Over zorg – vervolg
De leerlingenzorg begint dus in de stamgroep met de betrokkenheid, interesse en het geduld van de stamgroepleerkracht. Daarnaast kan een kind extra hulp van remedial teacher (rt-er) krijgen, dit kan herhaling- of verrijkingstof zijn.
De leerkrachten bespreken de vorderingen van de leerlingen één keer in de maand met de interne begeleider. Dan wordt er gekeken of extra hulp noodzakelijk is. Als het kind niet voldoende heeft aan de extra uitleg van de leerkracht, wordt hij op de wachtlijst gezet voor remedial teaching. De interne begeleider maakt iedere tien weken een nieuw rooster waarop de kinderen staan die door de rt-er worden opgehaald. Ouders worden dan op de hoogte gesteld van de extra hulp die gegeven wordt.
Alleen met ouders van kinderen met een ondersteuningsprofiel worden afspraken gemaakt over de continuering van de remedial teaching. Andere ouders kunnen niet het recht op remedial teaching claimen. Dit wil niet zeggen dat de school de noodzaak van de hulp onderschat of niet erkent. Het is voor alle kinderen belangrijk af en toe extra hulp te kunnen krijgen, daarom gaan kinderen na tien weken van de rt-lijst af. Het is gebruikelijk dat kinderen na een periode ‘rust’ weer op de rt-lijst worden geplaatst.

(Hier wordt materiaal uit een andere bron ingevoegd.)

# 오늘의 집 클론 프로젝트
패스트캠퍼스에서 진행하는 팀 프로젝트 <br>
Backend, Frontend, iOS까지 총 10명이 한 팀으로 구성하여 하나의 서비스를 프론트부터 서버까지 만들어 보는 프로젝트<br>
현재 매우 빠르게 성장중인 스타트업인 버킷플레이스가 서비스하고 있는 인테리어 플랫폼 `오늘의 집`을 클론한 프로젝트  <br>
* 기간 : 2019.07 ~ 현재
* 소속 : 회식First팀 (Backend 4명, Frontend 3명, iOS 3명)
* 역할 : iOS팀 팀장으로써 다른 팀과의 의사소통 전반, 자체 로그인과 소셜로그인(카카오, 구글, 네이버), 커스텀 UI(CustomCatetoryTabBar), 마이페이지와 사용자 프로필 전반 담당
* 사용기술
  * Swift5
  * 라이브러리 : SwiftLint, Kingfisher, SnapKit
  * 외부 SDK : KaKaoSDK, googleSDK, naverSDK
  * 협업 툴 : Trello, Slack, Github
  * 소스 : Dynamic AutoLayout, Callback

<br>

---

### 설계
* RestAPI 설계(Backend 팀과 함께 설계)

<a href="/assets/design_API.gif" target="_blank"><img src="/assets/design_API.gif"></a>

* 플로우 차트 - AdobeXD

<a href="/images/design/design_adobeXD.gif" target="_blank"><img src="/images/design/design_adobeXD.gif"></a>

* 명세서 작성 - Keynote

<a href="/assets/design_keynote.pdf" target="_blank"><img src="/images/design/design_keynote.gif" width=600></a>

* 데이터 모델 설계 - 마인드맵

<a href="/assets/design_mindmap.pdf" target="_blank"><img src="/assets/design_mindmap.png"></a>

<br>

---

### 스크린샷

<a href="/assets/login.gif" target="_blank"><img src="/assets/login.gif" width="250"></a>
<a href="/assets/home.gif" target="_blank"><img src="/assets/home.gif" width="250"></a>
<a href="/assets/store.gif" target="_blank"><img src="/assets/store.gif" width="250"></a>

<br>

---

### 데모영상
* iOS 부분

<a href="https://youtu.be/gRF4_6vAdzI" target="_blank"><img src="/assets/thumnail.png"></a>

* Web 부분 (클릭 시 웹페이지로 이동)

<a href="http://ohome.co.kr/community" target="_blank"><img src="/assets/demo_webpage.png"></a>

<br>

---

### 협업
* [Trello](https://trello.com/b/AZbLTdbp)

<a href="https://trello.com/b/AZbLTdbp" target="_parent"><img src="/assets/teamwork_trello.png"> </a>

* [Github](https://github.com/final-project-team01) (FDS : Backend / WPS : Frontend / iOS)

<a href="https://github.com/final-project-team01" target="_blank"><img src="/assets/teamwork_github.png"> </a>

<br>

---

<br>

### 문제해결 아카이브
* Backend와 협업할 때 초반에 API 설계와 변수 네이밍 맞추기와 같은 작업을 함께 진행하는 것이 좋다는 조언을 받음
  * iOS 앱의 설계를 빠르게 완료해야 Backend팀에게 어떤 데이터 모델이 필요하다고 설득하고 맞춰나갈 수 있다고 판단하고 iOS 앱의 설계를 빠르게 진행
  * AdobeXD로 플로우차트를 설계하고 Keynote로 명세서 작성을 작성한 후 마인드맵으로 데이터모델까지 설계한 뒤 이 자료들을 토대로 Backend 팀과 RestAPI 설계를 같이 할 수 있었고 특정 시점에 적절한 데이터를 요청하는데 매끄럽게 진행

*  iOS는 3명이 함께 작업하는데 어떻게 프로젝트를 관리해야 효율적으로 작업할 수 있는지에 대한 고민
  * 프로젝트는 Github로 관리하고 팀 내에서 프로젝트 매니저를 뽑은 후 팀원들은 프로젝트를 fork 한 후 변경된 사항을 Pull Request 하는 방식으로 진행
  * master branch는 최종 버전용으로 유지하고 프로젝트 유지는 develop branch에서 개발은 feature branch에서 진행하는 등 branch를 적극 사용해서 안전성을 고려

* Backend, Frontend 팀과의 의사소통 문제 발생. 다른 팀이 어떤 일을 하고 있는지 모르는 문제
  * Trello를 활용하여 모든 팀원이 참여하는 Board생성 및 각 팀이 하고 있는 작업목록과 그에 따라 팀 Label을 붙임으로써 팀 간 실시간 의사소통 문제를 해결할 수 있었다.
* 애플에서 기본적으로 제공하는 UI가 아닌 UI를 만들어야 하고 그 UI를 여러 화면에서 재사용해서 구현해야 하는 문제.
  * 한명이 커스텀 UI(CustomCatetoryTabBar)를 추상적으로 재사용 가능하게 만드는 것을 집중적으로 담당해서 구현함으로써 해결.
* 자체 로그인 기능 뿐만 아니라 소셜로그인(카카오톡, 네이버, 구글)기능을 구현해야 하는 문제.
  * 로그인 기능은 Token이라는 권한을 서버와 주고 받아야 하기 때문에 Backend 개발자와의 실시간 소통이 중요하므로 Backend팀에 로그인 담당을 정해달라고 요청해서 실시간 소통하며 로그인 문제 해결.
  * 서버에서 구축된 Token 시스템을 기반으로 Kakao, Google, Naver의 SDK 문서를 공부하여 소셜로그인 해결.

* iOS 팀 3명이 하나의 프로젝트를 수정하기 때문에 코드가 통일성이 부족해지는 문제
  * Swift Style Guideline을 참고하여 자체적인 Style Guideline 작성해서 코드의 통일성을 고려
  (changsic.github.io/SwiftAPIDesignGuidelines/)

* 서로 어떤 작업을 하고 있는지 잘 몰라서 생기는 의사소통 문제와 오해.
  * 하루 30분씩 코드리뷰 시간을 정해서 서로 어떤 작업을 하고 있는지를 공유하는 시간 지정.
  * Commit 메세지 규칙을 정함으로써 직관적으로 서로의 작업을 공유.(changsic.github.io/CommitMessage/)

Met regelmaat heeft de interne begeleider gesprekken met ouders en leerkrachten over de ontwikkeling van het kind. Het team ziet de ouders als gesprekpartners die veel weten over hun kind. De leerkrachten kunnen beter werken met een kind als ouders samen met de school willen optrekken. Juist doordat beide partijen vanuit een andere hoek naar het kind kijken, kan de oplossing sneller gevonden worden. Meestal zijn deze gesprekken plezierig en opbouwend, waardoor iedereen een stap verder kan komen in de begeleiding van het kind. Soms ontstaat er een meningsverschil over de manier van begeleiden. Het is dan belangrijk met elkaar in gesprek te blijven en te zoeken naar een oplossing. Het belang van het kind staat hierbij altijd voorop.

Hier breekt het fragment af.